Only if there were not risks that might impact health in ways we don’t yet know. As I said, when it comes to food safety, benefits should not be considered in offsetting risks. Everybody has to eat food and changes to food should not entail new risks, no matter what the purported benefits. Several studies by the UN and World Bank also concluded that genetic engineering is not needed to meet the world’s food needs. One of the directors of these studies was asked, “What role do you see for GMOs in the future of food?” He said, “Actually none. They aren’t needed. They haven’t been boosting yields. Small scale, agro-ecological methods are what’s needed in the Third World.”
For opponents of GMOs, Monsanto is the villain. Yet you say scientists themselves are the main “propagandists.” Why would they do this – if they didn’t believe they are right?
[Laughs] Oh, I do think that most of them believe that they’re right. That’s not the issue. A large percentage of “life scientists” have financial interests, one way or another, in genetic engineering. Either they have helped found biotech firms, or they have consulting contracts with biotech firms. Even those scientists and foundations that don’t have such conflicts of interest, have overlooked many of the risks. Contrary evidence has been suppressed, research showing risks is attacked unfairly, the scientists who did the research have had their reputations destroyed. Even the American Association for the Advancement of Science released a statement calculated to defeat a labeling initiative in California, which had several significant misrepresentations in it. When those misrepresentations were called to their attention, they would not retract them.

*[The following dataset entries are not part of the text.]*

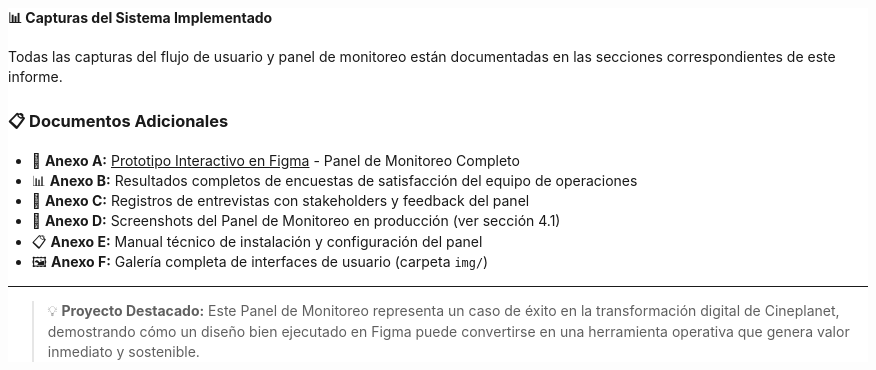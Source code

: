 #### 📊 Capturas del Sistema Implementado
Todas las capturas del flujo de usuario y panel de monitoreo están documentadas en las secciones correspondientes de este informe.

### 📋 Documentos Adicionales

- 🎨 **Anexo A:** [Prototipo Interactivo en Figma](https://www.figma.com/proto/QJ3h36nyhVtHRiBPRNNjZH/Untitled?node-id=107-1679&p=f&t=UkvGg56056DcIGnJ-1&scaling=min-zoom&content-scaling=fixed&page-id=107%3A808&starting-point-node-id=107%3A1679&show-proto-sidebar=1) - Panel de Monitoreo Completo
- 📊 **Anexo B:** Resultados completos de encuestas de satisfacción del equipo de operaciones
- 🎤 **Anexo C:** Registros de entrevistas con stakeholders y feedback del panel
- 📱 **Anexo D:** Screenshots del Panel de Monitoreo en producción (ver sección 4.1)
- 📋 **Anexo E:** Manual técnico de instalación y configuración del panel
- 🖼️ **Anexo F:** Galería completa de interfaces de usuario (carpeta `img/`)

---

> 💡 **Proyecto Destacado:** Este Panel de Monitoreo representa un caso de éxito en la transformación digital de Cineplanet, demostrando cómo un diseño bien ejecutado en Figma puede convertirse en una herramienta operativa que genera valor inmediato y sostenible.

That helped swing the election and defeated the labeling initiative, by misleading many Californians.
Recently, the tide seems to have turned towards an acceptance of GMOs. The UN, Bill Gates, and President Clinton have all come out in support. Even writer Michael Pollan, a well-known opponent, now believes there is no threat to human health. Surely, these people can’t all be wrong, can they?

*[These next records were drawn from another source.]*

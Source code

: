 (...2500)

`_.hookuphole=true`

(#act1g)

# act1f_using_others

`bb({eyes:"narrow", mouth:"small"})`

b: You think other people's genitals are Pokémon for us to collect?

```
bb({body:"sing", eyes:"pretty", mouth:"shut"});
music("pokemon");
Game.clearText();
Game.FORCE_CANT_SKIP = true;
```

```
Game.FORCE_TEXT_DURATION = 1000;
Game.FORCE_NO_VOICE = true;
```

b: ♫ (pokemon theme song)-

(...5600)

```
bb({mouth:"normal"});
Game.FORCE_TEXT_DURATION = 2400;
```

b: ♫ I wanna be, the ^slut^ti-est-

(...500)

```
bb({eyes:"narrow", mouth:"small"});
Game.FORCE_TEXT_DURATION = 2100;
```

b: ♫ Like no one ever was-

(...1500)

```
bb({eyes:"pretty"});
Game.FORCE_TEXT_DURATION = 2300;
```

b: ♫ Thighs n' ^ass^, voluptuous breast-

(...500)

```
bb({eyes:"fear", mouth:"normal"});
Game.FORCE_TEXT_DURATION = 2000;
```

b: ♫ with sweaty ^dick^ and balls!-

They can be misled, yes. Based on the misrepresentations that continue to come from scientists, whom people like Michael Pollan and Bill Gates have a right to trust, I can understand why they think what they think. If you have the National Academy of Science and the American Association for the Advancement of Science consistently stating that these foods are safe why not believe them? But the National Academy of Sciences’ supposedly “gold standard” risk assessment is a joke. It’s internally self-contradictory, the logic is weak, and it overlooks several key facts. By contrast, a risk-assessment study released by the Royal Society of Canada in 2001, a few years before the National Academy of Science, came out with an opposite conclusion. It said that genetic engineering is different from traditional breeding, that you can’t assume the products are safe, and that the current regulatory system is extremely flawed. The scientific establishment here never refuted it. They’ve just ignored it. I challenge any fair thinking, good-willed scientist, or intelligent man or women, to read this book and decide for him or herself where the evidence lies—who has been telling the truth and has not been telling the truth.
What would you say to an African farmer who wants to use GMOs to feed his starving child today rather than worry about an imaginary threat tomorrow?
First I would say: Read what the UN and World Bank-sponsored reports have said. You don’t need GMOs. Many organizations are trying to educate farmers in Africa and the Third World on the best, agro-ecological methods. The problem is not that organic methods can’t work, but that farmers often haven’t had the knowledge they need. But there are solutions that do not rely on GMOs, which have been proven to work in Africa. So I would say: Get with the sound science, spend less money, and solve your food problem in a way that will create healthy soil, a healthy family and a healthy Africa.
This interview has been edited and condensed.